Literature DB >> 23460323

Involved field radiation therapy after surgical resection of solitary brain metastases--mature results.

Eileen P Connolly1, Maya Mathew, Moses Tam, Josephine Vera King, Saroj D Kunnakkat, Erik C Parker, John G Golfinos, Michael L Gruber, Ashwatha Narayana.   

Abstract

BACKGROUND: Whole brain radiation therapy (WBRT) reduces local recurrence in patients after surgical resection of brain metastases without improving overall survival.

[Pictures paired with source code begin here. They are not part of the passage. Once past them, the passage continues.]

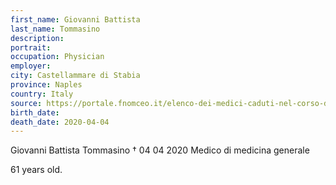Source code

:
 ```yaml
---
first_name: Giovanni Battista
last_name: Tommasino
description: 
portrait: 
occupation: Physician
employer: 
city: Castellammare di Stabia
province: Naples
country: Italy
source: https://portale.fnomceo.it/elenco-dei-medici-caduti-nel-corso-dellepidemia-di-covid-19/
birth_date: 
death_date: 2020-04-04
---
```


Giovanni Battista Tommasino † 04 04 2020
Medico di medicina generale

61 years old. 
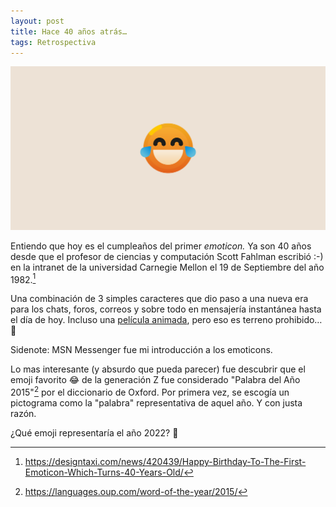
 ```yaml
---
layout: post
title: Hace 40 años atrás… 
tags: Retrospectiva
---
```

![Emoji](/public/images/posts/post_smiley_hero_2x.png)

Entiendo que hoy es el cumpleaños del primer _emoticon._ Ya son 40 años desde que el profesor de ciencias y computación Scott Fahlman escribió :-) en la intranet de la universidad Carnegie Mellon el 19 de Septiembre del año 1982.[^fn-history]

Una combinación de 3 simples caracteres que dio paso a una nueva era para los chats, foros, correos y sobre todo en mensajería instantánea hasta el día de hoy. Incluso una [película animada](https://es.wikipedia.org/wiki/Emoji:_la_pel%C3%ADcula), pero eso es terreno prohibido… 💩

Sidenote: MSN Messenger fue mi introducción a los emoticons.

Lo mas interesante (y absurdo que pueda parecer) fue descubrir que el emoji favorito 😂 de la generación Z fue considerado "Palabra del Año 2015"[^fn-word] por el diccionario de Oxford. Por primera vez, se escogía un pictograma como la "palabra" representativa de aquel año. Y con justa razón.

¿Qué emoji representaría el año 2022? 👀

[^fn-history]: https://designtaxi.com/news/420439/Happy-Birthday-To-The-First-Emoticon-Which-Turns-40-Years-Old/
[^fn-word]: https://languages.oup.com/word-of-the-year/2015/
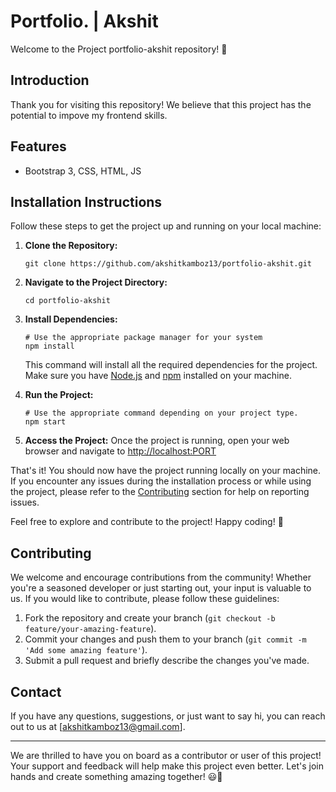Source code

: # Portfolio. | Akshit

Welcome to the Project portfolio-akshit repository! 🚀

## Introduction

Thank you for visiting this repository! We believe that this project has the potential to impove my frontend skills.

## Features

- Bootstrap 3, CSS, HTML, JS

## Installation Instructions

Follow these steps to get the project up and running on your local machine:

1. **Clone the Repository:**
   ```
   git clone https://github.com/akshitkamboz13/portfolio-akshit.git
   ```

2. **Navigate to the Project Directory:**
   ```
   cd portfolio-akshit
   ```

3. **Install Dependencies:**
   ```
   # Use the appropriate package manager for your system
   npm install
   ```
   This command will install all the required dependencies for the project. Make sure you have [Node.js](https://nodejs.org) and [npm](https://www.npmjs.com/get-npm) installed on your machine.


4. **Run the Project:**
   ```
   # Use the appropriate command depending on your project type.
   npm start
   ```

5. **Access the Project:**
   Once the project is running, open your web browser and navigate to [http://localhost:PORT](http://localhost:3000) 

That's it! You should now have the project running locally on your machine. If you encounter any issues during the installation process or while using the project, please refer to the [Contributing](##contributing) section for help on reporting issues.

Feel free to explore and contribute to the project! Happy coding! 🚀


## Contributing

We welcome and encourage contributions from the community! Whether you're a seasoned developer or just starting out, your input is valuable to us. If you would like to contribute, please follow these guidelines:

1. Fork the repository and create your branch (`git checkout -b feature/your-amazing-feature`).
2. Commit your changes and push them to your branch (`git commit -m 'Add some amazing feature'`).
3. Submit a pull request and briefly describe the changes you've made.


## Contact

If you have any questions, suggestions, or just want to say hi, you can reach out to us at [akshitkamboz13@gmail.com].

---

We are thrilled to have you on board as a contributor or user of this project! Your support and feedback will help make this project even better. Let's join hands and create something amazing together! 😃🎉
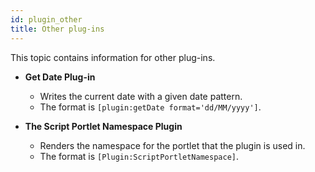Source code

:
 ```yaml
---
id: plugin_other
title: Other plug-ins
---
```





This topic contains information for other plug-ins.

-   **Get Date Plug-in**

    -   Writes the current date with a given date pattern.
    -   The format is `[plugin:getDate format='dd/MM/yyyy']`.
    
-   **The Script Portlet Namespace Plugin**

    -   Renders the namespace for the portlet that the plugin is used in.
    -   The format is `[Plugin:ScriptPortletNamespace]`.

Involved field radiation therapy (IFRT) has been used at our center to avoid delayed neurotoxicity associated with WBRT in well-selected patients with surgically resected single brain metastases. The purpose of this study was to evaluate the long-term outcomes of these patients.
METHODS: Thirty-three consecutive patients with single brain metastases from a known primary tumor were treated with gross total resection followed by IFRT between 2006 and 2011. The postoperative surgical bed was treated to 40.05 Gy in 15 fractions of 2.67 Gy with conformal radiation therapy. Patients received serial MRIs and neurological exams in follow-up. Surgery, WBRT, or stereotactic radiosurgery was performed as salvage treatment when necessary.
RESULTS: The median follow-up was 16 months (range: 2-65 months). Local control, distant brain recurrence-free survival, and overall survival at 12 and 24 months were 90.3% and 85.8%, 60.7% and 51.4%, and 65.6% and 61.5%, respectively. Overall, 5 (15%) patients developed recurrence at the resection cavity, and 13 (39%) patients experienced recurrence at a new intracranial site. Two patients received WBRT, 8 stereotactic radiosurgery, 2 surgery, and 2 both chemotherapy and IFRT as salvage. Four patients died from CNS disease progression.
CONCLUSION: For patients with newly diagnosed single brain metastases treated with surgical resection, postoperative IFRT to the resection cavity achieves reasonable rates of local control and is an excellent alternative to WBRT.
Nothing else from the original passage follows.